== Segment start ==

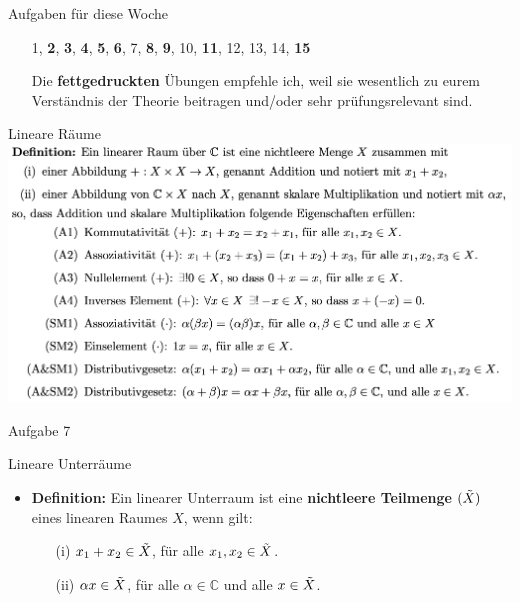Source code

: \documentclass[14pt, aspectratio=169, handout]{beamer}
\begin{document}
\begin{frame}{Aufgaben für diese Woche}
    \begin{itemize}
        \item[] 1, \textbf{2}, \textbf{3}, \textbf{4}, \textbf{5}, \textbf{6}, 7, \textbf{8}, \textbf{9}, 10, \textbf{11}, 12, 13, 14, \textbf{15}
        \item[] 
        \item[] Die \textbf{fettgedruckten} Übungen empfehle ich, weil sie wesentlich zu eurem Verständnis der Theorie beitragen und/oder sehr prüfungsrelevant sind.
    \end{itemize}
\end{frame}


\begin{frame}{Lineare Räume}
    \includegraphics[width=\linewidth]{figures/linearer_raum.png}
\end{frame}

\begin{frame}{Aufgabe 7}
\end{frame}

\begin{frame}{Lineare Unterräume}
    \begin{itemize}
        \item \textbf{Definition:} Ein linearer Unterraum ist eine \textbf{nichtleere Teilmenge} $(\Tilde{X})$ eines linearen Raumes $X$, wenn gilt:
        \item[] 
    \item[] \begin{itemize}
                \item[(i)] $x_1 + x_2 \in \Tilde{X}$, für alle $x_1, x_2 \in \Tilde{X}$.
                \item[] 
                \item[(ii)] $\alpha x \in \Tilde{X}$, für alle $\alpha \in \mathbb{C}$ und alle $x\in \Tilde{X}$.
            \end{itemize}
    \end{itemize}
\end{frame}
\end{document}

== Segment end ==

__What to work on__
Across the records above, return every line that contains the word "Tilde".

__Answer to the problem__
        \item \textbf{Definition:} Ein linearer Unterraum ist eine \textbf{nichtleere Teilmenge} $(\Tilde{X})$ eines linearen Raumes $X$, wenn gilt:
                \item[(i)] $x_1 + x_2 \in \Tilde{X}$, für alle $x_1, x_2 \in \Tilde{X}$.
                \item[(ii)] $\alpha x \in \Tilde{X}$, für alle $\alpha \in \mathbb{C}$ und alle $x\in \Tilde{X}$.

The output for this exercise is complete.